# Red headed wood peckers



## finlander (Jan 11, 2007)

Its been years since I've seen one. Would love to photograph one. I know they don't winter here. Any ideas on where to look? Areas that have better odds to hold a better number of them.... thanks.


----------



## Martin Looker (Jul 16, 2015)

Last summer we spent a weekend at round lake national forest camp west of Tawas and there was a pair of red heads and their young ones. this was in August.


----------



## big blu (Feb 24, 2010)

I used to have a bunch of them around north muskegon when I lived there until about 2011. Haven't seen a single one since I moved by ionia.


----------



## finlander (Jan 11, 2007)

Are they nervous like a cardinal, like when u bring up a long lens?
Maybe a camo wrap/tape on the barrel?


----------



## Rasputin (Jan 13, 2009)

We've had them at our feeders all winter, I'll try to get a pic and send it to you.


----------



## BUCK/PIKE (Oct 24, 2011)

Go play golf this summer at sandy pines golf course in Monterey...never saw so many red heads in a day


----------



## finlander (Jan 11, 2007)

Where is this course at?


----------



## Vicious Fishous (Sep 12, 2006)

We have them most of the spring and summer living on our property in Mason.

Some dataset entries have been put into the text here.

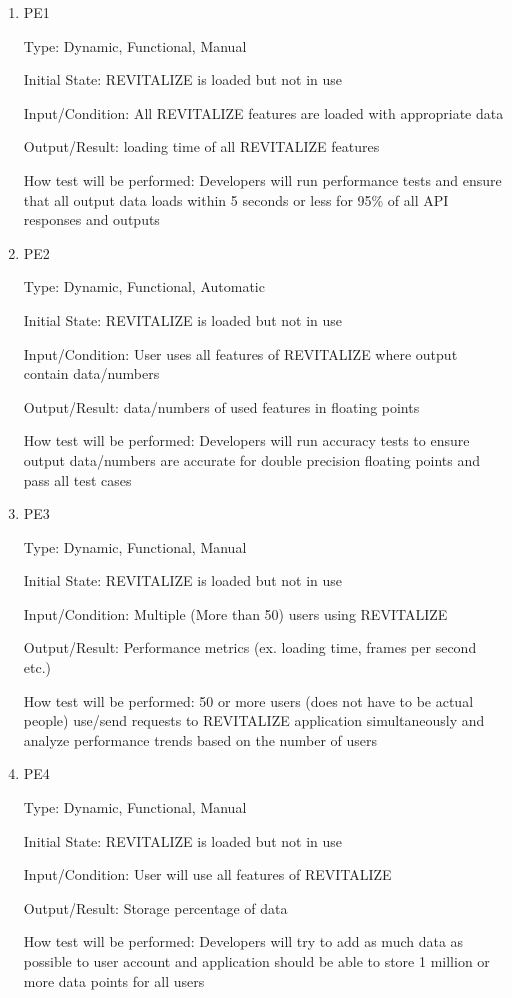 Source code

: \documentclass[12pt, titlepage]{article}
\begin{document}
\begin{enumerate}

\item{PE1\\}

Type: Dynamic, Functional, Manual
					
Initial State: REVITALIZE is loaded but not in use
					
Input/Condition: All REVITALIZE features are loaded with appropriate data
					
Output/Result: loading time of all REVITALIZE features
					
How test will be performed: Developers will run performance tests and ensure that all output data loads within 5 seconds or less for 95\% of all API responses and outputs
					
\item{PE2\\}

Type: Dynamic, Functional, Automatic
					
Initial State: REVITALIZE is loaded but not in use
					
Input/Condition: User uses all features of REVITALIZE where output contain data/numbers
					
Output/Result: data/numbers of used features in floating points
					
How test will be performed: Developers will run accuracy tests to ensure output data/numbers are accurate for double precision floating points and pass all test cases

\item{PE3\\}

Type: Dynamic, Functional, Manual
					
Initial State: REVITALIZE is loaded but not in use
					
Input/Condition: Multiple (More than 50) users using REVITALIZE
					
Output/Result: Performance metrics (ex. loading time, frames per second etc.)
					
How test will be performed: 50 or more users (does not have to be actual people) use/send requests to REVITALIZE application simultaneously and analyze performance trends based on the number of users

\item{PE4\\}

Type: Dynamic, Functional, Manual
					
Initial State: REVITALIZE is loaded but not in use
					
Input/Condition: User will use all features of REVITALIZE
					
Output/Result: Storage percentage of data
					
How test will be performed: Developers will try to add as much data as possible to user account and application should be able to store 1 million or more data points for all users

\end{enumerate}
\end{document}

Flooded timber, woods, open field edge. When we moved in a couple years ago, there was a smelly dead one under a window. However going up north to see them would be more fun. We camped at the Platte years ago under a hollow tree with red heads nesting in it. The few loud babies didn't shut up from just before sunrise until dusk, besides the few seconds when the parents were feeding them.


----------



## Mike (Nov 26, 2000)

Near Newaygo, on my bird feeder.

Mike


----------



## -Axiom- (Jul 24, 2010)

There is at least one that hangs out in the East creek reserve in Kingsley.

https://en.wikipedia.org/wiki/Pileated_woodpecker

One of these guys, it's been there the last couple of yrs at least.


----------



## Mike (Nov 26, 2000)

Axiom - we have also seen those.


----------



## Timberdoodle2 (Jan 6, 2015)

mike clever idea on a suet feeder


----------



## Mike (Nov 26, 2000)

Found those on amazon. They come in wood or resin (we have wood). They're nice because they hold two of the smaller suet cakes, and give the birds something to grab on to.

Mike


----------



## BUCK/PIKE (Oct 24, 2011)

finlander said:


> Where is this course at?


course is not far from A-37 between hopkins and dorr


----------



## Boardman Brookies (Dec 20, 2007)

-Axiom- said:


> There is at least one that hangs out in the East creek reserve in Kingsley.
> 
> https://en.wikipedia.org/wiki/Pileated_woodpecker
> 
> One of these guys, it's been there the last couple of yrs at least.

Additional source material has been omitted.